Growing out of a decade worth of Ironton Volunteer Days and the efforts of Operation TLC to clean up the county, every citizen should be proud that this event is set to truly sprout next Saturday.
More than 30 groups and 750 individuals have committed to this project that will truly live up to its name and touch on just about every part of Lawrence County.
Having participated in several cleanup events over the years, and covered several more for the newspaper, it was often disappointing to see poor attendance and a lack of support.
But in recent years it truly seems that community pride has grown, and it has grown from the seeds planted by organizations like the Friends of Ironton, Ironton in Bloom, Operation TLC, The Boy Scouts of America and many others.
And although the support organizers are expecting for the cleanup seems to be a tremendous start, this is really just the tip of the iceberg.
The county-wide cleanup isn’t about one group or one organization. It is about taking pride in where we live and trying to make it a better place for everyone.
In fact, I challenge every citizen of Lawrence County — from Hanging Rock to Miller and all the way to Blackfork — to do something Saturday to beautify your property or your neighborhood.
It might be as simple as cutting the grass, trimming the hedges or planting some flowers. It might be on a larger scale and include organizing some sort of neighborhood cleanup.
And I’ll even take that a step farther.
I challenge every elected official to participate in this event and lead by example.
I hope to see our county commissioners, our city and village councilmen and women and all government employees.
After all, these communities support these men and women so it only seems right that these people return the favor and give something back.

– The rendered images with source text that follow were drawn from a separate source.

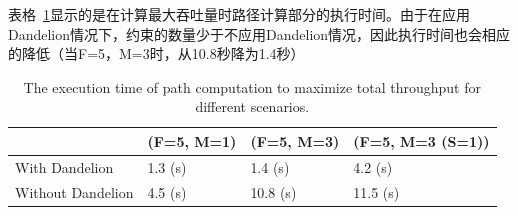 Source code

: 




表格~\ref{table:eval1}显示的是在计算最大吞吐量时路径计算部分的执行时间。由于在应用Dandelion情况下，约束的数量少于不应用Dandelion情况，因此执行时间也会相应的降低（当F=5，M=3时，从10.8秒降为1.4秒）



\begin{table}[]
\footnotesize
\begin{tabular}{|l|l|l|l|}
\hline
             & \footnotesize(F=5, M=1) & \footnotesize (F=5, M=3) & \footnotesize (F=5, M=3 (S=1)) \\ \hline
With Dandelion    & 1.3 (s)    & 1.4 (s)    & 4.2 (s)          \\ \hline
Without Dandelion & 4.5 (s)    & 10.8 (s)   & 11.5 (s)         \\ \hline
\end{tabular}
\caption{\small The execution time of path computation to maximize total throughput for different scenarios.}
\label{table:eval1}
\end{table}

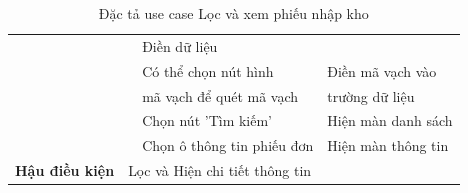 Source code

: \documentclass[../DoAn.tex]{subfiles}
\begin{document}
\begin{table}[H]
\begin{tabular}{|l|c|l|l|}
                                                &                                                                                 & Điền dữ liệu                            &                                                 \\
                                                &                                                                                 & Có thể chọn nút hình                    & Điền mã vạch vào                                \\
                                                &                                                                                 & mã vạch để quét mã vạch                 & trường dữ liệu                                  \\ \cline{3-4}
                                                &                                                                                 & Chọn nút 'Tìm kiếm'                     & Hiện màn danh sách                              \\ \cline{3-4}
                                                &                                                                                 & Chọn ô thông tin phiếu đơn              & Hiện màn thông tin                              \\ \hline
        \textbf{Hậu điều kiện}                  & \multicolumn{3}{l|}{Lọc và Hiện chi tiết thông tin}                                                                                                                         \\ \hline
    \end{tabular}
    \caption{Đặc tả use case Lọc và xem phiếu nhập kho}
    \label{table:uc-importreport-filter}
\end{table}
\break
\end{document}
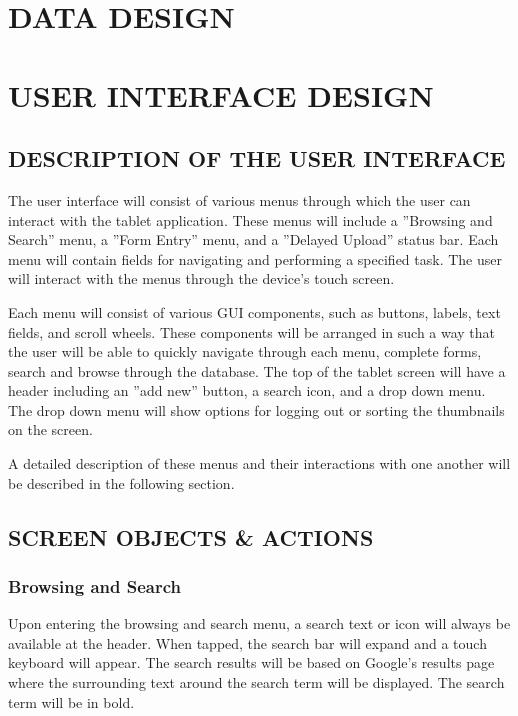 \documentclass[twoside,letterpaper]{article}
\begin{document}
{\clearpage\section[DATA DESIGN]{\rmfamily\bfseries\color{black}
DATA DESIGN}

\clearpage\section[USER INTERFACE DESIGN]{\rmfamily\bfseries\color{black}
USER INTERFACE DESIGN}

\subsection[DESCRIPTION OF THE USER INTERFACE]{\rmfamily\bfseries\color{black}
DESCRIPTION OF THE USER INTERFACE}
{\rmfamily\color{black}
The user interface will consist of various menus through which the user can interact with the tablet application. These menus will include a ''Browsing and Search'' menu, a ''Form Entry'' menu, and a ''Delayed Upload'' status bar. Each menu will contain fields for navigating and performing a specified task. The user will interact with the menus through the device's touch screen. 
\newline

\noindent Each menu will consist of various GUI components, such as buttons, labels, text fields, and scroll wheels. These components will be arranged in such a way that the user will be able to quickly navigate through each menu, complete forms, search and browse through the database. 
The top of the tablet screen will have a header including an ''add new'' button, a search icon, and a drop down menu. The drop down menu will show options for logging out or sorting the thumbnails on the screen.
\newline

\noindent A detailed description of these menus and their interactions with one another will be described in the following section.
}
\newpage
\subsection[SCREEN OBJECTS \& ACTIONS]{\rmfamily\bfseries\color{black}
SCREEN OBJECTS \& ACTIONS}
\subsubsection[Browsing and Search]{\rmfamily\bfseries\color{black}
Browsing and Search}
Upon entering the browsing and search menu, a search text or icon will always be available at the header. When tapped, the search bar will expand and a touch keyboard will appear. The search results will be based on Google's results page where the surrounding text around the search term will be displayed. The search term will be in bold.
\newline

}
\end{document}
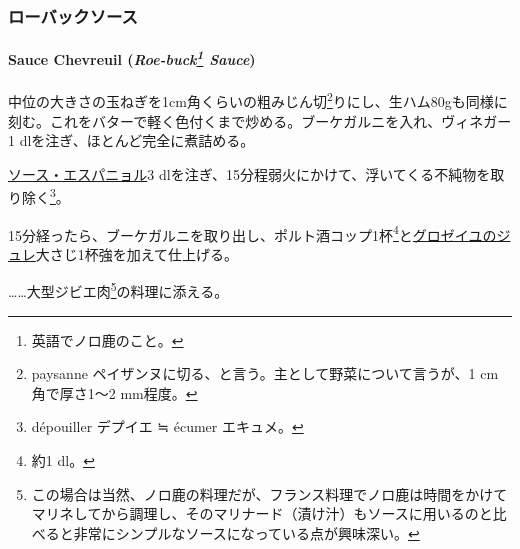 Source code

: \begin{recette}
\maeaki

\hypertarget{ux30edux30fcux30d0ux30c3ux30afux30bdux30fcux30b9}{%
\subsubsection{ローバックソース}\label{ux30edux30fcux30d0ux30c3ux30afux30bdux30fcux30b9}}

\hypertarget{roe-buck-sauce}{%
\paragraph[Sauce Chevreuil ()]{\texorpdfstring{Sauce Chevreuil
(\emph{Roe-buck\footnote{英語でノロ鹿のこと。}
Sauce})}{Sauce Chevreuil (Roe-buck Sauce)}}\label{roe-buck-sauce}}


中位の大きさの玉ねぎを1cm角くらいの粗みじん切\footnote{paysanne
  ペイザンヌに切る、と言う。主として野菜について言うが、1 cm角で厚さ1〜2
  mm程度。}りにし、生ハム80gも同様に刻む。これをバターで軽く色付くまで炒める。ブーケガルニを入れ、ヴィネガー1\undemi{}
dlを注ぎ、ほとんど完全に煮詰める。

\protect\hyperlink{sauce-espagnole}{ソース・エスパニョル}3
dlを注ぎ、15分程弱火にかけて、浮いてくる不純物を取り除く\footnote{dépouiller
  デプイエ ≒ écumer エキュメ。}。

15分経ったら、ブーケガルニを取り出し、ポルト酒コップ1杯\footnote{約1
  dl。}と\protect\hyperlink{}{グロゼイユのジュレ}大さじ1杯強を加えて仕上げる。

\ldots{}\ldots{}大型ジビエ肉\footnote{この場合は当然、ノロ鹿の料理だが、フランス料理でノロ鹿は時間をかけてマリネしてから調理し、そのマリナード（漬け汁）もソースに用いるのと比べると非常にシンプルなソースになっている点が興味深い。}の料理に添える。

\maeaki

\hypertarget{ux30afux30eaux30fcux30e0ux30bdux30fcux30b9}{%
}
\end{recette}
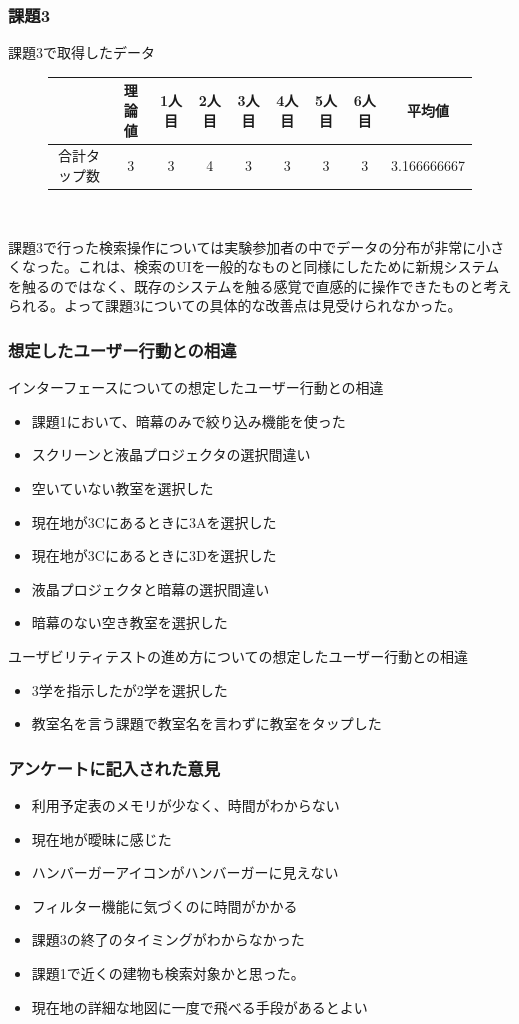 \documentclass[12pt,a4paper,dvipdf]{jsarticle}
\begin{document}
\subsubsection{課題3}
課題3で取得したデータ\\
\begin{figure}[H]
    \centering
    \begin{tabular}{c|c|c|c|c|c|c|c|c}
               & 理論値 & 1人目 & 2人目 & 3人目 & 4人目 & 5人目 & 6人目 & 平均値         \\
        \hline
        合計タップ数 & 3   & 3   & 4   & 3   & 3   & 3   & 3   & 3.166666667
    \end{tabular}\\
\end{figure}
課題3で行った検索操作については実験参加者の中でデータの分布が非常に小さくなった。これは、検索のUIを一般的なものと同様にしたために新規システムを触るのではなく、既存のシステムを触る感覚で直感的に操作できたものと考えられる。よって課題3についての具体的な改善点は見受けられなかった。
\subsubsection{想定したユーザー行動との相違}
\noindent
インターフェースについての想定したユーザー行動との相違
\begin{itemize}
    \item 課題1において、暗幕のみで絞り込み機能を使った
    \item スクリーンと液晶プロジェクタの選択間違い
    \item 空いていない教室を選択した
    \item 現在地が3Cにあるときに3Aを選択した
    \item 現在地が3Cにあるときに3Dを選択した
    \item 液晶プロジェクタと暗幕の選択間違い
    \item 暗幕のない空き教室を選択した
\end{itemize}
ユーザビリティテストの進め方についての想定したユーザー行動との相違
\begin{itemize}
    \item 3学を指示したが2学を選択した
    \item 教室名を言う課題で教室名を言わずに教室をタップした
\end{itemize}

\subsubsection{アンケートに記入された意見}
\begin{itemize}
    \item 利用予定表のメモリが少なく、時間がわからない
    \item 現在地が曖昧に感じた
    \item ハンバーガーアイコンがハンバーガーに見えない
    \item フィルター機能に気づくのに時間がかかる
    \item 課題3の終了のタイミングがわからなかった
    \item 課題1で近くの建物も検索対象かと思った。
    \item 現在地の詳細な地図に一度で飛べる手段があるとよい
\end{itemize}
\end{document}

Having a 15-month-old daughter has given me the pleasure of reacquainting myself with many of the nursery tales and children’s stories that I hadn’t read in years.
In many ways, this event can be our “beanstalk” and we all have a chance to be “Jack.”
Those who have participated in this event over the years planted the seed that is now growing far better than I think anyone imagined.
And if we follow this path — climb the “beanstalk” if you will — it can take us to a magical place. And while it may not be inhabited by giants, it can help make our community even more special.
The key is that we must not be afraid to start climbing.